How many lines below include the word "work"? State that number and nothing else.

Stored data
'''

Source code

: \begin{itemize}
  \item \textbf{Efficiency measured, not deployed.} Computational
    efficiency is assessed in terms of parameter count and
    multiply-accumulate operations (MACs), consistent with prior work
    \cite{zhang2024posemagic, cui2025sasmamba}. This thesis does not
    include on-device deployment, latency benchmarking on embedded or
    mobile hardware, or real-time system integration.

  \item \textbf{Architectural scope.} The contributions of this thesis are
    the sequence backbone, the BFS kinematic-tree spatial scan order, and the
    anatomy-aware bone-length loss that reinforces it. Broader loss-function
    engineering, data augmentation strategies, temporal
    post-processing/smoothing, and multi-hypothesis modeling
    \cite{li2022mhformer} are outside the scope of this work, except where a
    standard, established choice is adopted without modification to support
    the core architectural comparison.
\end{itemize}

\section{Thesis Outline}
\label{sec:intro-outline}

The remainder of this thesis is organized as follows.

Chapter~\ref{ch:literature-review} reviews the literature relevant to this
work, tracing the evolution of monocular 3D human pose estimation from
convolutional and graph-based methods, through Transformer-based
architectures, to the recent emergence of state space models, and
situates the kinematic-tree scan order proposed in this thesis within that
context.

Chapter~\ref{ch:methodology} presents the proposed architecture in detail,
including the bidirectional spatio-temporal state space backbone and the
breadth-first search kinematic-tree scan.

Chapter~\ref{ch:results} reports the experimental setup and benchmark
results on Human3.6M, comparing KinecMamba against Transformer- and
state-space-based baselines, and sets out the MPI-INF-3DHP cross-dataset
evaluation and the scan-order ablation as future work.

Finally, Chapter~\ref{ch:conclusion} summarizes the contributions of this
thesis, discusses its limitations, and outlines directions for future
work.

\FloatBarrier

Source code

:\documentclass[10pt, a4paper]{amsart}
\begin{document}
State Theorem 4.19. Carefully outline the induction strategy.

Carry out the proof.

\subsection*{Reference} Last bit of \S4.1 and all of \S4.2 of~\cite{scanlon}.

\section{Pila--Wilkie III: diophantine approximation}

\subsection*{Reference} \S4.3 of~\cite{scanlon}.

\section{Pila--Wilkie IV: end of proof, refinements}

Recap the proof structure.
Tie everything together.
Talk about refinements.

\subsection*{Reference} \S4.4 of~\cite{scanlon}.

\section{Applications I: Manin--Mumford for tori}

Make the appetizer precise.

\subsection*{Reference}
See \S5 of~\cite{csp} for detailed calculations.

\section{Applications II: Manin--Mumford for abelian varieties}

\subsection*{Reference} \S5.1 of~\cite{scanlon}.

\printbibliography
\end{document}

'''

Result for this task: 5